For Volle Band I made an Adobe Flash project that responds to live data input. For communicating the data we used the Open Sound Control protocol (OSC). We hooked up a velocity sensor on a bicycle to an Arduino and let a Mac send the data over a WiFi network to the computer outputting the visuals to a projector. The Mac uses the data to create live audio and also send data about which part of the composition was playing along with the velocity data. The audio composition/program was made by Sjoerd Leijten, our Volle Band composer. All this would trigger certain visual scenes and push the visual elements around, rotate them, make them smaller/bigger, switch color scheme, and more. On the side I configured an iPad with TouchOSC to send extra OSC commands if something went wrong or to just play around in an improvised jamming session. But the whole setup would also run fine without extra input once the audio bicycles were moving.

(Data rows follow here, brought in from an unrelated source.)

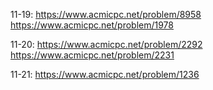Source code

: 11-19: <https://www.acmicpc.net/problem/8958> <https://www.acmicpc.net/problem/1978>

11-20: <https://www.acmicpc.net/problem/2292> <https://www.acmicpc.net/problem/2231>

11-21: <https://www.acmicpc.net/problem/1236> 

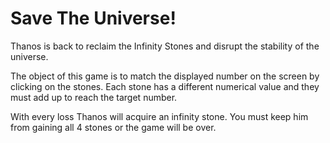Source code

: # Save The Universe!

Thanos is back to reclaim the Infinity Stones and disrupt the stability of the universe.

The object of this game is to match the displayed number on the screen by clicking on the stones. Each stone has a different numerical value and they must add up to reach the target number.

With every loss Thanos will acquire an infinity stone. You must keep him from gaining all 4 stones or the game will be over.
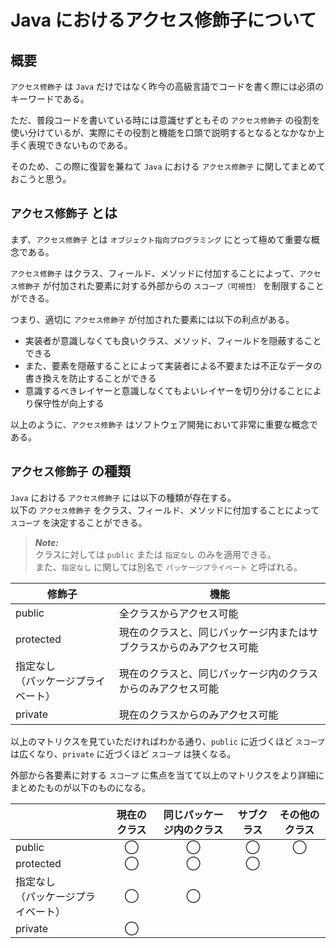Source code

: # Java におけるアクセス修飾子について

## 概要

`アクセス修飾子` は `Java` だけではなく昨今の高級言語でコードを書く際には必須のキーワードである。

ただ、普段コードを書いている時には意識せずともその `アクセス修飾子` の役割を使い分けているが、実際にその役割と機能を口頭で説明するとなるとなかなか上手く表現できないものである。

そのため、この際に復習を兼ねて `Java` における `アクセス修飾子` に関してまとめておこうと思う。

## `アクセス修飾子` とは

まず、`アクセス修飾子` とは `オブジェクト指向プログラミング` にとって極めて重要な概念である。

`アクセス修飾子` はクラス、フィールド、メソッドに付加することによって、`アクセス修飾子` が付加された要素に対する外部からの `スコープ（可視性）` を制限することができる。

つまり、適切に `アクセス修飾子` が付加された要素には以下の利点がある。

- 実装者が意識しなくても良いクラス、メソッド、フィールドを隠蔽することできる
- また、要素を隠蔽することによって実装者による不要または不正なデータの書き換えを防止することができる
- 意識するべきレイヤーと意識しなくてもよいレイヤーを切り分けることにより保守性が向上する

以上のように、`アクセス修飾子` はソフトウェア開発において非常に重要な概念である。

## `アクセス修飾子` の種類

`Java` における `アクセス修飾子` には以下の種類が存在する。</br>
以下の `アクセス修飾子` をクラス、フィールド、メソッドに付加することによって `スコープ` を決定することができる。

> **_Note:_**</br>
> クラスに対しては `public` または `指定なし` のみを適用できる。</br>
> また、`指定なし` に関しては別名で `パッケージプライベート` と呼ばれる。

| 修飾子                                  | 機能                                                                 |
| --------------------------------------- | -------------------------------------------------------------------- |
| public                                  | 全クラスからアクセス可能                                             |
| protected                               | 現在のクラスと、同じパッケージ内またはサブクラスからのみアクセス可能 |
| 指定なし</br>（パッケージプライベート） | 現在のクラスと、同じパッケージ内のクラスからのみアクセス可能         |
| private                                 | 現在のクラスからのみアクセス可能                                     |

以上のマトリクスを見ていただければわかる通り、`public` に近づくほど `スコープ` は広くなり、`private` に近づくほど `スコープ` は狭くなる。

外部から各要素に対する `スコープ` に焦点を当てて以上のマトリクスをより詳細にまとめたものが以下のものになる。

|                                         | 現在のクラス | 同じパッケージ内のクラス | サブクラス | その他のクラス |
| --------------------------------------- | :----------: | :----------------------: | :--------: | :------------: |
| public                                  |      ◯       |            ◯             |     ◯      |       ◯        |
| protected                               |      ◯       |            ◯             |     ◯      |                |
| 指定なし</br>（パッケージプライベート） |      ◯       |            ◯             |            |                |
| private                                 |      ◯       |                          |            |                |
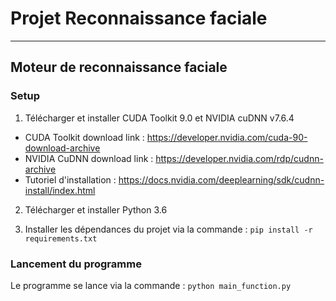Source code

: # Projet Reconnaissance faciale
---

## Moteur de reconnaissance faciale

### Setup
1. Télécharger et installer CUDA Toolkit 9.0 et NVIDIA cuDNN v7.6.4
* CUDA Toolkit download link : https://developer.nvidia.com/cuda-90-download-archive
* NVIDIA CuDNN download link : https://developer.nvidia.com/rdp/cudnn-archive
* Tutoriel d'installation : https://docs.nvidia.com/deeplearning/sdk/cudnn-install/index.html

2. Télécharger et installer Python 3.6

3. Installer les dépendances du projet via la commande : `pip install -r requirements.txt`

### Lancement du programme
Le programme se lance via la commande : `python main_function.py`

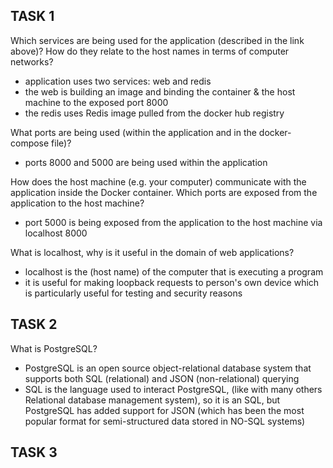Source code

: TASK 1
-
Which services are being used for the application (described in the link above)? How do they relate
to the host names in terms of computer networks?
- application uses two services: web and redis 
- the web is building an image and binding the container & the host machine to the exposed port 8000
- the redis uses Redis image pulled from the docker hub registry 
  
What ports are being used 
(within the application and in the docker-compose file)?
- ports 8000 and 5000 are being used within the application 

How does the host machine (e.g. your computer) communicate 
  with the application inside the
Docker container. Which ports are exposed from the application to the host machine?
- port 5000 is being exposed from the application to the host machine via localhost 8000

What is localhost, why is it useful in the domain
  of web applications?
- localhost is the (host name) of the computer that is executing a program 
- it is useful for making loopback requests to person's own device which is 
particularly 
  useful for testing and security reasons


TASK 2 
-

What is PostgreSQL?

- PostgreSQL is an open source object-relational database system that supports both SQL (relational)
  and JSON (non-relational) querying
- SQL is the language used to interact PostgreSQL, (like with many others Relational database
  management system), so it is an SQL, but 
  PostgreSQL has added support for JSON (which has been the most popular format for semi-structured data stored in NO-SQL systems)
  

TASK 3
-

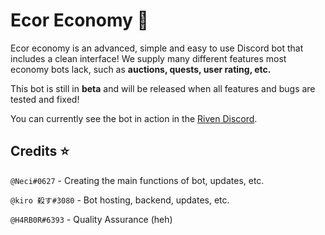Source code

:# Ecor Economy 🚀

Ecor economy is an advanced, simple and easy to use Discord bot that includes a clean interface! We supply many different features most economy bots lack, such as **auctions, quests, user rating, etc.**

This bot is still in __beta__ and will be released when all features and bugs are tested and fixed!

You can currently see the bot in action in the [Riven Discord](https://discord.gg/riven).

## Credits ⭐
`@Neci#0627` - Creating the main functions of bot, updates, etc.

`@kiro 殺す#3080` - Bot hosting, backend, updates, etc.

`@H4RB0R#6393` - Quality Assurance (heh)
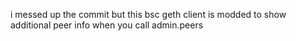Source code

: i messed up the commit but this bsc geth client is modded to show additional peer info when you call admin.peers  
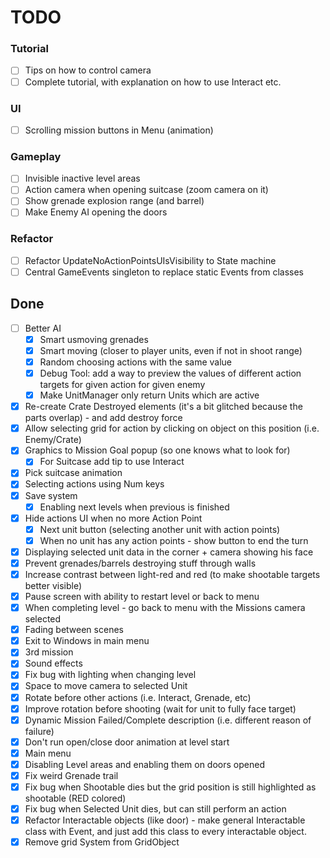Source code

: # TODO

### Tutorial
- [ ] Tips on how to control camera
- [ ] Complete tutorial, with explanation on how to use Interact etc.

### UI
- [ ] Scrolling mission buttons in Menu (animation)

### Gameplay
- [ ] Invisible inactive level areas
- [ ] Action camera when opening suitcase (zoom camera on it)
- [ ] Show grenade explosion range (and barrel)
- [ ] Make Enemy AI opening the doors 

### Refactor
- [ ] Refactor UpdateNoActionPointsUIsVisibility to State machine
- [ ] Central GameEvents singleton to replace static Events from classes

## Done

- [ ] Better AI
  - [x] Smart usmoving grenades
  - [x] Smart moving (closer to player units, even if not in shoot range)
  - [x] Random choosing actions with the same value
  - [x] Debug Tool: add a way to preview the values of different action targets for given action for given enemy
  - [x] Make UnitManager only return Units which are active
- [x] Re-create Crate Destroyed elements (it's a bit glitched because the parts overlap) - and add destroy force
- [x] Allow selecting grid for action by clicking on object on this position (i.e. Enemy/Crate)
- [x] Graphics to Mission Goal popup (so one knows what to look for)
  - [x] For Suitcase add tip to use Interact
- [x] Pick suitcase animation
- [x] Selecting actions using Num keys
- [x] Save system
  - [x] Enabling next levels when previous is finished
- [x] Hide actions UI when no more Action Point
  - [x] Next unit button (selecting another unit with action points)
  - [x] When no unit has any action points - show button to end the turn
- [x] Displaying selected unit data in the corner + camera showing his face 
- [x] Prevent grenades/barrels destroying stuff through walls
- [x] Increase contrast between light-red and red (to make shootable targets better visible)
- [x] Pause screen with ability to restart level or back to menu
- [x] When completing level - go back to menu with the Missions camera selected
- [x] Fading between scenes
- [x] Exit to Windows in main menu
- [x] 3rd mission
- [x] Sound effects
- [x] Fix bug with lighting when changing level
- [x] Space to move camera to selected Unit
- [x] Rotate before other actions (i.e. Interact, Grenade, etc)
- [x] Improve rotation before shooting (wait for unit to fully face target)
- [x] Dynamic Mission Failed/Complete description (i.e. different reason of failure)
- [x] Don't run open/close door animation at level start
- [x] Main menu
- [x] Disabling Level areas and enabling them on doors opened
- [x] Fix weird Grenade trail
- [x] Fix bug when Shootable dies but the grid position is still highlighted as shootable (RED colored)
- [x] Fix bug when Selected Unit dies, but can still perform an action
- [x] Refactor Interactable objects (like door) - make general Interactable class with Event,
  and just add this class to every interactable object.
- [x] Remove grid System from GridObject
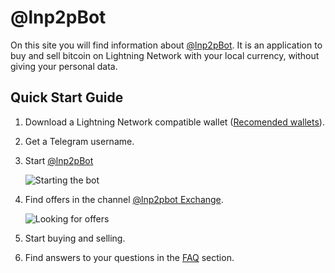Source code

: # @lnp2pBot

On this site you will find information about [@lnp2pBot](https://t.me/lnp2pbot). It is an application to buy and sell bitcoin on Lightning Network with your local currency, without giving your personal data.

## Quick Start Guide

1. Download a Lightning Network compatible wallet ([Recomended wallets](./recommended-wallets.md)).
2. Get a Telegram username.
3. Start [@lnp2pBot](https://t.me/lnp2pbot)

    ![Starting the bot](./assets/images/bot-start.gif)

4. Find offers in the channel [@lnp2pbot Exchange](https://t.me/p2plightning).

    ![Looking for offers](./assets/images/scan-channel.gif)

5. Start buying and selling.
6. Find answers to your questions in the [FAQ](./faq.md) section.
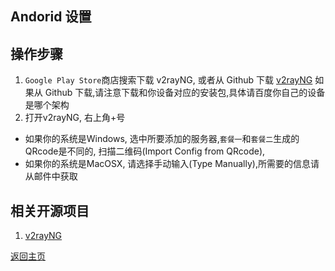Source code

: ## Andorid 设置

## 操作步骤
1. `Google Play Store`商店搜索下载 v2rayNG, 或者从 Github 下载 [v2rayNG](https://github.com/2dust/v2rayNG/releases)
  如果从 Github 下载,请注意下载和你设备对应的安装包,具体请百度你自己的设备是哪个架构
2. 打开v2rayNG, 右上角+号
 - 如果你的系统是Windows, 选中所要添加的服务器,`套餐一`和`套餐二`生成的QRcode是不同的, 扫描二维码(Import Config from QRcode),
 - 如果你的系统是MacOSX, 请选择手动输入(Type Manually),所需要的信息请从邮件中获取

## 相关开源项目
1. [v2rayNG](https://github.com/2dust/v2rayNG)

[返回主页](README.md)
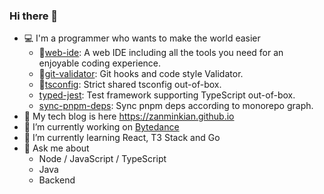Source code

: ### Hi there 👋

- 💻 I'm a programmer who wants to make the world easier
   - 🌟[web-ide](https://github.com/zanminkian/web-ide): A web IDE including all the tools you need for an enjoyable coding experience.
   - 🌟[git-validator](https://github.com/zanminkian/git-validator): Git hooks and code style Validator.
   - 🌟[tsconfig](https://github.com/zanminkian/tsconfig): Strict shared tsconfig out-of-box.
   - [typed-jest](https://github.com/zanminkian/typed-jest): Test framework supporting TypeScript out-of-box.
   - [sync-pnpm-deps](https://github.com/zanminkian/sync-pnpm-deps): Sync pnpm deps according to monorepo graph.
- 📖 My tech blog is here https://zanminkian.github.io
- 🔭 I’m currently working on [Bytedance](https://github.com/bytedance)
- 🌱 I’m currently learning React, T3 Stack and Go
- 💬 Ask me about
   - Node / JavaScript / TypeScript
   - Java
   - Backend
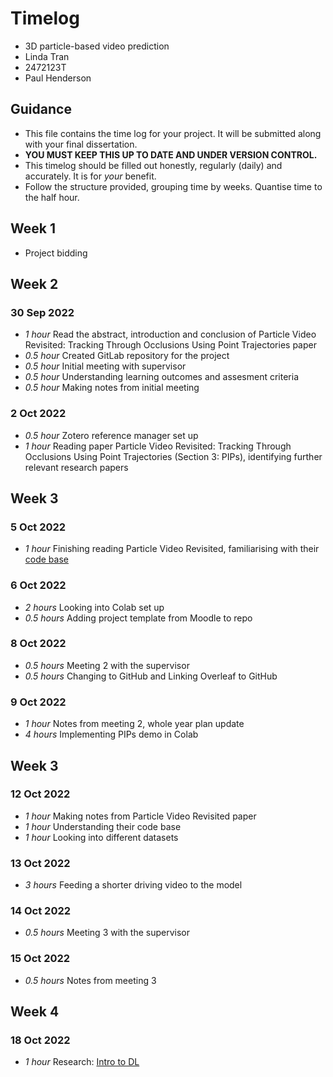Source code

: # Timelog

* 3D particle-based video prediction
* Linda Tran
* 2472123T
* Paul Henderson

## Guidance

* This file contains the time log for your project. It will be submitted along with your final dissertation.
* **YOU MUST KEEP THIS UP TO DATE AND UNDER VERSION CONTROL.**
* This timelog should be filled out honestly, regularly (daily) and accurately. It is for *your* benefit.
* Follow the structure provided, grouping time by weeks.  Quantise time to the half hour.

## Week 1

* Project bidding 

## Week 2

### 30 Sep 2022

* *1 hour* Read the abstract, introduction and conclusion of Particle Video Revisited: Tracking Through Occlusions Using Point Trajectories paper
* *0.5 hour* Created GitLab repository for the project
* *0.5 hour* Initial meeting with supervisor
* *0.5 hour* Understanding learning outcomes and assesment criteria
* *0.5 hour* Making notes from initial meeting

### 2 Oct 2022
* *0.5 hour* Zotero reference manager set up
* *1 hour* Reading paper Particle Video Revisited: Tracking Through Occlusions Using Point Trajectories (Section 3: PIPs), identifying further relevant research papers

## Week 3

### 5 Oct 2022
* *1 hour* Finishing reading Particle Video Revisited, familiarising with their [code base](https://github.com/aharley/pips)

### 6 Oct 2022
* *2 hours* Looking into Colab set up
* *0.5 hours* Adding project template from Moodle to repo

### 8 Oct 2022
* *0.5 hours* Meeting 2 with the supervisor
* *0.5 hours* Changing to GitHub and Linking Overleaf to GitHub

### 9 Oct 2022
* *1 hour* Notes from meeting 2, whole year plan update
* *4 hours* Implementing PIPs demo in Colab

## Week 3

### 12 Oct 2022
* *1 hour* Making notes from Particle Video Revisited paper
* *1 hour* Understanding their code base
* *1 hour* Looking into different datasets

### 13 Oct 2022
* *3 hours* Feeding a shorter driving video to the model

### 14 Oct 2022
* *0.5 hours* Meeting 3 with the supervisor

### 15 Oct 2022
* *0.5 hours* Notes from meeting 3

## Week 4
### 18 Oct 2022
* *1 hour* Research: [Intro to DL](https://www.youtube.com/watch?v=7sB052Pz0sQ&list=PLtBw6njQRU-rwp5__7C0oIVt26ZgjG9NI)
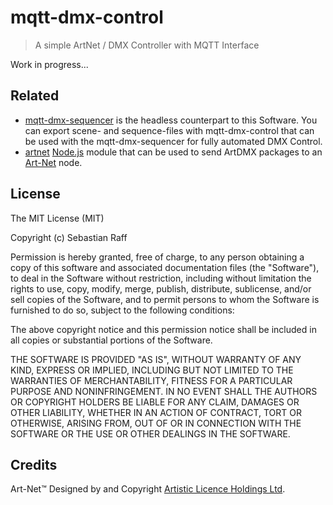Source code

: # mqtt-dmx-control

> A simple ArtNet / DMX Controller with MQTT Interface

Work in progress...


## Related

* [mqtt-dmx-sequencer](https://github.com/hobbyquaker/mqtt-dmx-sequencer) is the headless counterpart to this 
Software. You can export scene- and sequence-files with mqtt-dmx-control that can be used with the mqtt-dmx-sequencer 
for fully automated DMX Control.
* [artnet](https://github.com/hobbyquaker/artnet) [Node.js](http://nodejs.org) module that can be used to send ArtDMX 
packages to an [Art-Net](http://en.wikipedia.org/wiki/Art-Net) node.


## License

The MIT License (MIT)

Copyright (c) Sebastian Raff 

Permission is hereby granted, free of charge, to any person obtaining a copy
of this software and associated documentation files (the "Software"), to deal
in the Software without restriction, including without limitation the rights
to use, copy, modify, merge, publish, distribute, sublicense, and/or sell
copies of the Software, and to permit persons to whom the Software is
furnished to do so, subject to the following conditions:

The above copyright notice and this permission notice shall be included in all
copies or substantial portions of the Software.

THE SOFTWARE IS PROVIDED "AS IS", WITHOUT WARRANTY OF ANY KIND, EXPRESS OR
IMPLIED, INCLUDING BUT NOT LIMITED TO THE WARRANTIES OF MERCHANTABILITY,
FITNESS FOR A PARTICULAR PURPOSE AND NONINFRINGEMENT. IN NO EVENT SHALL THE
AUTHORS OR COPYRIGHT HOLDERS BE LIABLE FOR ANY CLAIM, DAMAGES OR OTHER
LIABILITY, WHETHER IN AN ACTION OF CONTRACT, TORT OR OTHERWISE, ARISING FROM,
OUT OF OR IN CONNECTION WITH THE SOFTWARE OR THE USE OR OTHER DEALINGS IN THE
SOFTWARE.


## Credits

Art-Net™ Designed by and Copyright [Artistic Licence Holdings Ltd](http://www.artisticlicence.com/).

[mit-badge]: https://img.shields.io/badge/License-MIT-blue.svg?style=flat
[mit-url]: LICENSE
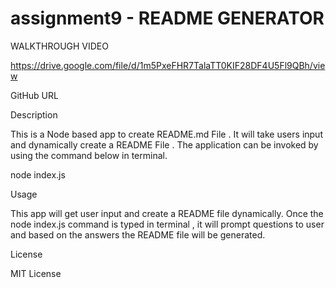 # assignment9 - README GENERATOR


WALKTHROUGH VIDEO

https://drive.google.com/file/d/1m5PxeFHR7TalaTT0KIF28DF4U5Fl9QBh/view

GitHub URL



Description

This is a Node based app to create README.md File .
It will take users input and dynamically create a README File . The application can be invoked by using the command below in terminal. 

node index.js

Usage

This app will get user input and create a README file dynamically. Once the node index.js command is typed in terminal , it will prompt questions to user and based on the answers the README file will be generated. 


License

MIT License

The name of the part is Le Sacre des Vélos, which can be performed with two audio bicycles (with the speedometers and Macs for audio) and two projectors on our main cargo bike. Each bike can send its own speed data to a different projector in this setup, whereby the audience can see the speed of the drivers relate to what’s going on in the image. The flash project can also be run from a smartphone running Adobe Air, hooked up to a projector. The visuals elements are parts of a bicycle, in their natural form as well as in monstrous deformed versions of themselves.
For an unrelated VJ’ing event, I reconfigured the Flash app with visual elements from the event’s poster and media output, and gave it some extra controls so that it could be controlled live with both an iPad running TouchOSC and a smartphone.